I noticed many people on here report that their exs with BPD had a romantic "replacement"  lined up before actually leaving the first relationship. Someone "waiting in the wings".

My ex wife had someone and certain activities waiting in the wings as well, though not romantic in nature.

She started volunteering as a "Brownie" leader.  Btw, Brownies are girls aged about 6-8 who take part in certain activities, such as camping, hiking, and crafts.  At first I thought it was an excellent idea.  My wife was always good with children.

Then my ex wife signed up to be a "Pathfinders" leader.  This is similar to "Brownies" only the girls are a bit older (early teens).  My ex has told me that girl guiding had become her hobby, her JOB (even though it doesn't pay anything) and her "religion".  It was so all encompassing that I found myself very lonely, with a lot of spare time on my hands.

Her co-leader at Brownies was a woman named "Beth".  Beth is a very good singer and actress who appears in local amateur theatre here.  My ex began to idealize Beth to a ridiculous extreme, and to devalue me.   My ex wife said to me, "I can't believe that someone as super talented as Beth is actually my best friend."  To be honest, that felt upsetting to me, her husband, who was previously considered to be her "best friend".

My ex basically became a servant to Beth, buying up tickets to all of Beth's plays and distributing them to the mothers of the Brownies and Pathfinders.  When Beth went to sing in a night club one night, my wife was there with a video camera.  Before she started singing her serious material, Beth dedicated a cute Brownie song to my ex wife:

There's something in my pocket that belongs upon my face,

So I keep it very close to me in a most convenient place.

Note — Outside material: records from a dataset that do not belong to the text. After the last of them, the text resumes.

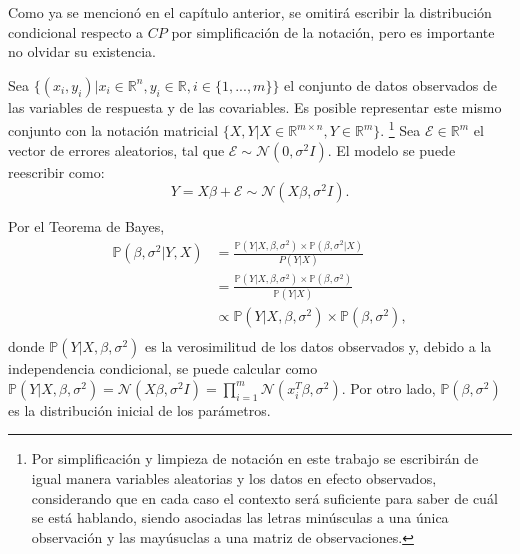 Como ya se mencion\'o en el cap\'itulo anterior, se omitir\'a escribir la distribuci\'on condicional respecto a $CP$ por simplificaci\'on de la notaci\'on, pero es importante no olvidar su existencia.

Sea $\{(x_i,y_i)| x_i \in \mathbb{R}^n, y_i \in \mathbb{R}, i \in \{1,...,m\} \}$ el conjunto de datos observados de las variables de respuesta y de las covariables. Es posible representar este mismo conjunto con la notaci\'on matricial $\{X,Y | X \in \mathbb{R}^{m \times n}, Y \in \mathbb{R}^m\}$. \footnote{Por simplificaci\'on y limpieza de notaci\'on en este trabajo se escribir\'an de igual manera variables aleatorias y los datos en efecto observados, considerando que en cada caso el contexto ser\'a suficiente para saber de cu\'al se est\'a hablando, siendo asociadas las letras min\'usculas a una \'unica observaci\'on y las may\'usuclas a una matriz de observaciones.} Sea $\mathcal{E} \in \mathbb{R}^m$ el vector de errores aleatorios, tal que $\mathcal{E} \sim \mathcal{N}(0,\sigma^2 I)$. El modelo se puede reescribir como:
\begin{equation*}
    Y = X\beta + \mathcal{E} \sim \mathcal{N}(X\beta,\sigma^2 I).
\end{equation*}

Por el Teorema de Bayes,
\begin{equation*}
\begin{aligned}
    \mathbb{P}(\beta,\sigma^2 | Y, X) 
    &= \frac{\mathbb{P}(Y| X, \beta, \sigma^2) \times \mathbb{P}(\beta, \sigma^2 | X)}{P(Y | X)} \\
    &= \frac{\mathbb{P}(Y| X, \beta, \sigma^2) \times \mathbb{P}(\beta, \sigma^2)}{\mathbb{P}(Y | X)} \\
    &\propto \mathbb{P}(Y| X, \beta, \sigma^2) \times \mathbb{P}(\beta, \sigma^2), \\
\end{aligned}
\end{equation*}
donde $\mathbb{P}(Y| X, \beta, \sigma^2)$ es la verosimilitud de los datos observados y, debido a la independencia condicional, se puede calcular como $\mathbb{P}(Y| X, \beta, \sigma^2) = \mathcal{N}(X\beta,\sigma^2 I) = \prod_{i=1}^m \mathcal{N}(x_i^T\beta,\sigma^2)$. Por otro lado, $\mathbb{P}(\beta,\sigma^2)$ es la distribuci\'on inicial de los par\'ametros.

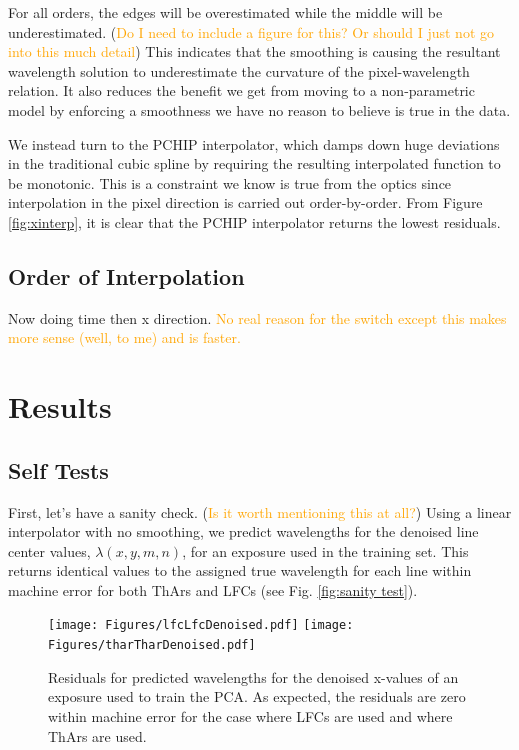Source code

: \documentclass[12pt, letterpaper]{article}
\newcommand{\lz}[1]{\textcolor{orange}{#1}}
\begin{document}
For all orders, the edges will be overestimated while the middle will be underestimated.  (\lz{Do I need to include a figure for this?  Or should I just not go into this much detail})  This indicates that the smoothing is causing the resultant wavelength solution to underestimate the curvature of the pixel-wavelength relation.  It also reduces the benefit we get from moving to a non-parametric model by enforcing a smoothness we have no reason to believe is true in the data.

We instead turn to the PCHIP interpolator, which damps down huge deviations in the traditional cubic spline by requiring the resulting interpolated function to be monotonic.  This is a constraint we know is true from the optics since interpolation in the pixel direction is carried out order-by-order.  From Figure \ref{fig:xinterp}, it is clear that the PCHIP interpolator returns the lowest residuals.

\subsection{Order of Interpolation}
Now doing time then x direction.  \lz{No real reason for the switch except this makes more sense (well, to me) and is faster.}


\section{Results} \label{sec:results}
\subsection{Self Tests} \label{sec:test-self}
First, let's have a sanity check.  (\lz{Is it worth mentioning this at all?}) Using a linear interpolator with no smoothing, we predict wavelengths for the denoised line center values, $\lambda(x,y,m,n)$, for an exposure used in the training set.  This returns identical values to the assigned true wavelength for each line within machine error for both ThArs and LFCs (see Fig. \ref{fig:sanity test}).

\begin{figure}[h]
\centering
\texttt{[image: Figures/lfcLfcDenoised.pdf]}
\texttt{[image: Figures/tharTharDenoised.pdf]}
\caption{Residuals for predicted wavelengths for the denoised x-values of an exposure used to train the PCA.   As expected, the residuals are zero within machine error for the case where LFCs are used and where ThArs are used.}
\label{fig:sanityTest}
\end{figure} 
\end{document}
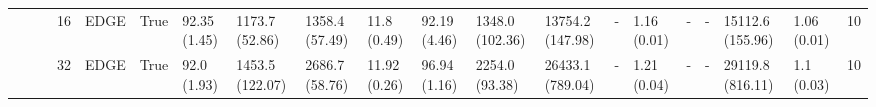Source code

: \begin{tabular}{lllllllllllllllllllr}
                  &      &           & 16 & EDGE & True &              92.35 (1.45) &               1173.7 (52.86) &                1358.4 (57.49) &                  11.8 (0.49) &          92.19 (4.46) &          1348.0 (102.36) &          13754.2 (147.98) &              - &              1.16 (0.01) &                - &             - &   15112.6 (155.96) &          1.06 (0.01) &     10 \\
                  &      &           & 32 & EDGE & True &               92.0 (1.93) &              1453.5 (122.07) &                2686.7 (58.76) &                 11.92 (0.26) &          96.94 (1.16) &           2254.0 (93.38) &          26433.1 (789.04) &              - &              1.21 (0.04) &                - &             - &   29119.8 (816.11) &           1.1 (0.03) &     10 \\
\bottomrule
\end{tabular}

You'll never ever guess it if you guess a long long while,

So I'll take it out and put it on it's a great big Brownie smile!

Cute and a very nice gesture.  To my ex wife, however, this was proof that she was special, just as attention from me was once proof that she was special.  My ex sent this part of the video to everyone she knew, as a way of saying look at how great MY friend is.

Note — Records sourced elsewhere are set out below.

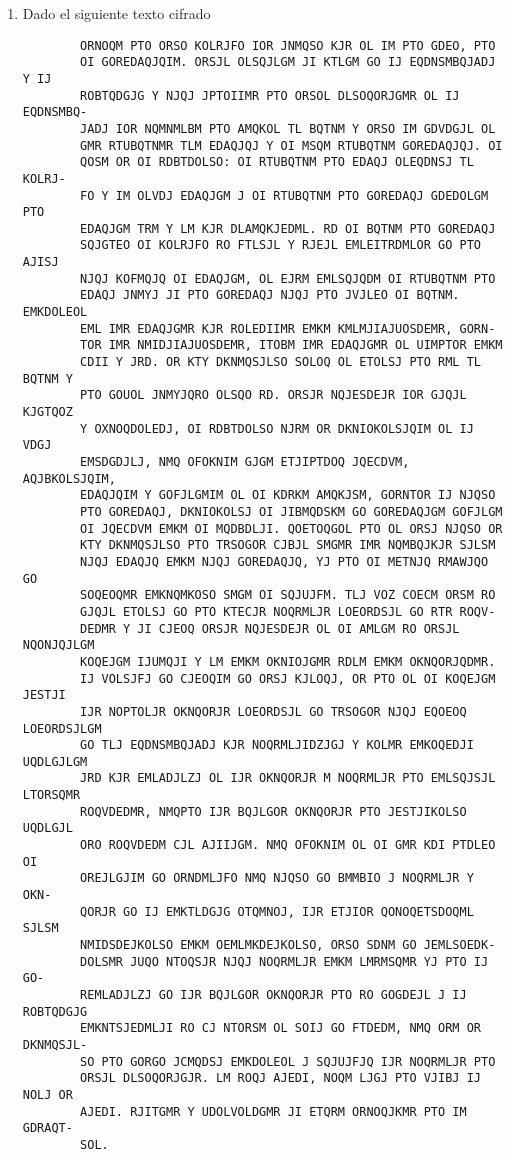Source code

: \documentclass[letterpaper,10pt]{article}
\begin{document}
\begin{enumerate}
    \item Dado el siguiente texto cifrado
    \begin{verbatim}
        ORNOQM PTO ORSO KOLRJFO IOR JNMQSO KJR OL IM PTO GDEO, PTO
        OI GOREDAQJQIM. ORSJL OLSQJLGM JI KTLGM GO IJ EQDNSMBQJADJ Y IJ
        ROBTQDGJG Y NJQJ JPTOIIMR PTO ORSOL DLSOQORJGMR OL IJ EQDNSMBQ-
        JADJ IOR NQMNMLBM PTO AMQKOL TL BQTNM Y ORSO IM GDVDGJL OL
        GMR RTUBQTNMR TLM EDAQJQJ Y OI MSQM RTUBQTNM GOREDAQJQJ. OI
        QOSM OR OI RDBTDOLSO: OI RTUBQTNM PTO EDAQJ OLEQDNSJ TL KOLRJ-
        FO Y IM OLVDJ EDAQJGM J OI RTUBQTNM PTO GOREDAQJ GDEDOLGM PTO
        EDAQJGM TRM Y LM KJR DLAMQKJEDML. RD OI BQTNM PTO GOREDAQJ
        SQJGTEO OI KOLRJFO RO FTLSJL Y RJEJL EMLEITRDMLOR GO PTO AJISJ
        NJQJ KOFMQJQ OI EDAQJGM, OL EJRM EMLSQJQDM OI RTUBQTNM PTO
        EDAQJ JNMYJ JI PTO GOREDAQJ NJQJ PTO JVJLEO OI BQTNM. EMKDOLEOL
        EML IMR EDAQJGMR KJR ROLEDIIMR EMKM KMLMJIAJUOSDEMR, GORN-
        TOR IMR NMIDJIAJUOSDEMR, ITOBM IMR EDAQJGMR OL UIMPTOR EMKM
        CDII Y JRD. OR KTY DKNMQSJLSO SOLOQ OL ETOLSJ PTO RML TL BQTNM Y
        PTO GOUOL JNMYJQRO OLSQO RD. ORSJR NQJESDEJR IOR GJQJL KJGTQOZ
        Y OXNOQDOLEDJ, OI RDBTDOLSO NJRM OR DKNIOKOLSJQIM OL IJ VDGJ
        EMSDGDJLJ, NMQ OFOKNIM GJGM ETJIPTDOQ JQECDVM, AQJBKOLSJQIM,
        EDAQJQIM Y GOFJLGMIM OL OI KDRKM AMQKJSM, GORNTOR IJ NJQSO
        PTO GOREDAQJ, DKNIOKOLSJ OI JIBMQDSKM GO GOREDAQJGM GOFJLGM
        OI JQECDVM EMKM OI MQDBDLJI. QOETOQGOL PTO OL ORSJ NJQSO OR
        KTY DKNMQSJLSO PTO TRSOGOR CJBJL SMGMR IMR NQMBQJKJR SJLSM
        NJQJ EDAQJQ EMKM NJQJ GOREDAQJQ, YJ PTO OI METNJQ RMAWJQO GO
        SOQEOQMR EMKNQMKOSO SMGM OI SQJUJFM. TLJ VOZ COECM ORSM RO
        GJQJL ETOLSJ GO PTO KTECJR NOQRMLJR LOEORDSJL GO RTR ROQV-
        DEDMR Y JI CJEOQ ORSJR NQJESDEJR OL OI AMLGM RO ORSJL NQONJQJLGM
        KOQEJGM IJUMQJI Y LM EMKM OKNIOJGMR RDLM EMKM OKNQORJQDMR.
        IJ VOLSJFJ GO CJEOQIM GO ORSJ KJLOQJ, OR PTO OL OI KOQEJGM JESTJI
        IJR NOPTOLJR OKNQORJR LOEORDSJL GO TRSOGOR NJQJ EQOEOQ LOEORDSJLGM
        GO TLJ EQDNSMBQJADJ KJR NOQRMLJIDZJGJ Y KOLMR EMKOQEDJI UQDLGJLGM
        JRD KJR EMLADJLZJ OL IJR OKNQORJR M NOQRMLJR PTO EMLSQJSJL LTORSQMR
        ROQVDEDMR, NMQPTO IJR BQJLGOR OKNQORJR PTO JESTJIKOLSO UQDLGJL
        ORO ROQVDEDM CJL AJIIJGM. NMQ OFOKNIM OL OI GMR KDI PTDLEO OI
        OREJLGJIM GO ORNDMLJFO NMQ NJQSO GO BMMBIO J NOQRMLJR Y OKN-
        QORJR GO IJ EMKTLDGJG OTQMNOJ, IJR ETJIOR QONOQETSDOQML SJLSM
        NMIDSDEJKOLSO EMKM OEMLMKDEJKOLSO, ORSO SDNM GO JEMLSOEDK-
        DOLSMR JUQO NTOQSJR NJQJ NOQRMLJR EMKM LMRMSQMR YJ PTO IJ GO-
        REMLADJLZJ GO IJR BQJLGOR OKNQORJR PTO RO GOGDEJL J IJ ROBTQDGJG
        EMKNTSJEDMLJI RO CJ NTORSM OL SOIJ GO FTDEDM, NMQ ORM OR DKNMQSJL-
        SO PTO GORGO JCMQDSJ EMKDOLEOL J SQJUJFJQ IJR NOQRMLJR PTO
        ORSJL DLSOQORJGJR. LM ROQJ AJEDI, NOQM LJGJ PTO VJIBJ IJ NOLJ OR
        AJEDI. RJITGMR Y UDOLVOLDGMR JI ETQRM ORNOQJKMR PTO IM GDRAQT-
        SOL.
    \end{verbatim}
    

\end{enumerate}
\end{document}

The transition from me to Beth was seamless.  One day I was asked to accompany my ex wife to a medical procedure that she found distressing.  I was surprised to find out that Beth was invited as well.  Soon my wife needed only Beth for these types of situations and I was no longer necessary.

Beth was recently divorced herself and as my wife began to mirror Beth she became more and more convinced that divorce was the way to handle our marital difficulties.  Communication with my ex wife went something like this:

If I had a question, etc. for my wife I asked my mother, who then asked Beth, who then may or may not ask my ex. 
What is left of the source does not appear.